Kevin Radebe on ‘turning the world into art’ one photo at a time

Kevin Radebe‘s work has been ubiquitous lately. Even if you don’t know the name, you’ve seen the work. Although he may be most recognisable for his collaborations with influencers such as Zoliswa Mbadu and Bambatha Jones, his documentary and conceptual work is the star of the show — it is deeply layered and visually stunning. The Joburg photographer is obsessed with the concept of the eye, or as he puts it, the “capacity to turn the world into art”. Referencing the US film Get Out to help explain what he means, Kevin says, “Always remember, it was for his eye that Chris Washington [the protagonist] was abducted.” Kevin identifies with the character on a number of levels: they’re both black photographers, and for both of them, the eye is all they have. “It is all any artist has. We see the world around us, the streets of Orlando, for example, and it appeals to our eyes to find something in it. Its pain sometimes, or its joy. Its frustrations, the comedy, ugliness, beauty or both. On a really good day it asks us to see redemption. The world asks us to find these things and to capture it. That’s The Eye. That’s how art happens. And that’s what I try to do.” Kevin’s work spans a number of different areas — from fashion photography to more conceptual work — but mostly he finds himself drawn to images that challenge the structure of society. And when it comes to inspiration, he likes to look at the work of other artists (Rich Mnisi, Tony Gum,  Zanele Muholi) and see how their eye has interpreted the world. “I like how they see what can be, and how it interacts with what is.” Apart from artists, his home of Soweto is also a major source of inspo. “The dynamics of my immediate environments also allow me to create, whether it being street photography and portraits, or fashion editorials that seek to position the black body in a new light, in my Sowetan context.
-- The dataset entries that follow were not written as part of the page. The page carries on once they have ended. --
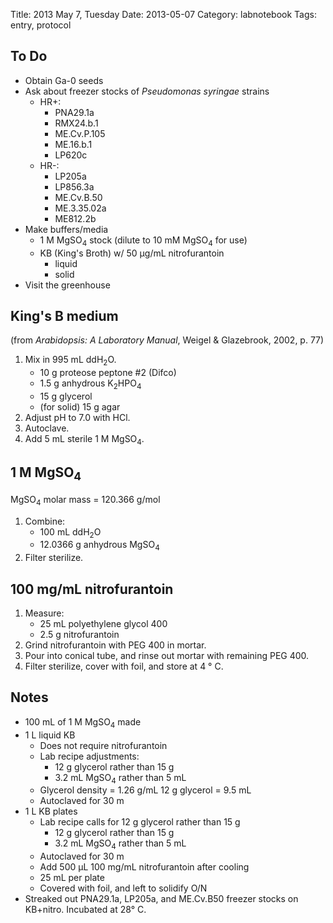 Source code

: Title: 2013 May 7, Tuesday
Date: 2013-05-07
Category: labnotebook
Tags: entry, protocol

## To Do ##
- Obtain Ga-0 seeds
- Ask about freezer stocks of _Pseudomonas syringae_ strains
    - HR+:
        - PNA29.1a
        - RMX24.b.1
        - ME.Cv.P.105
        - ME.16.b.1
        - LP620c
    - HR-:
        - LP205a
        - LP856.3a
        - ME.Cv.B.50
        - ME.3.35.02a
        - ME812.2b
-  Make buffers/media 
    - 1 M MgSO<sub>4</sub> stock (dilute to 10 mM MgSO<sub>4</sub> for use)
    - KB (King's Broth) w/ 50 &micro;g/mL nitrofurantoin
        - liquid
        - solid
- Visit the greenhouse

## King's B medium ##
(from _Arabidopsis: A Laboratory Manual_, Weigel & Glazebrook, 2002, p. 77)

1. Mix in 995 mL ddH<sub>2</sub>O.
    - 10 g proteose peptone #2 (Difco)
    - 1.5 g anhydrous K<sub>2</sub>HPO<sub>4</sub>
    - 15 g glycerol
    - (for solid) 15 g agar
2. Adjust pH to 7.0 with HCl.
3. Autoclave.
4. Add 5 mL sterile 1 M MgSO<sub>4</sub>.

## 1 M MgSO<sub>4</sub> ##

MgSO<sub>4</sub> molar mass = 120.366 g/mol

1. Combine:
    - 100 mL ddH<sub>2</sub>O
    - 12.0366 g anhydrous MgSO<sub>4</sub>
2. Filter sterilize.

## 100 mg/mL nitrofurantoin ##

1. Measure:
    - 25 mL polyethylene glycol 400
    - 2.5 g nitrofurantoin 
2. Grind nitrofurantoin with PEG 400 in mortar.
3. Pour into conical tube, and rinse out mortar with remaining PEG 400.
4. Filter sterilize, cover with foil, and store at 4 &deg; C.

## Notes ##

- 100 mL of 1 M MgSO<sub>4</sub> made
- 1 L liquid KB
    - Does not require nitrofurantoin
    - Lab recipe adjustments:
        - 12 g glycerol rather than 15 g
        - 3.2 mL MgSO<sub>4</sub> rather than 5 mL
    - Glycerol density = 1.26 g/mL
      12 g glycerol = 9.5 mL
    - Autoclaved for 30 m
- 1 L KB plates
    - Lab recipe calls for 12 g glycerol rather than 15 g
        - 12 g glycerol rather than 15 g
        - 3.2 mL MgSO<sub>4</sub> rather than 5 mL
    - Autoclaved for 30 m
    - Add 500 &micro;L 100 mg/mL nitrofurantoin after cooling
    - 25 mL per plate
    - Covered with foil, and left to solidify O/N
- Streaked out PNA29.1a, LP205a, and ME.Cv.B50 freezer stocks on KB+nitro.
  Incubated at 28&deg; C.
And much like any other photographer, the preservation of history is a key player – so naturally these ideas are filters for me, ways of seeing.” One of his main themes of Kevin’s work is that of the black male psyche: Kevin’s work often leads him back to interrogating this. “I find myself circulating back to the ideas behind how the black male thinks or how his environment influences his thinking.”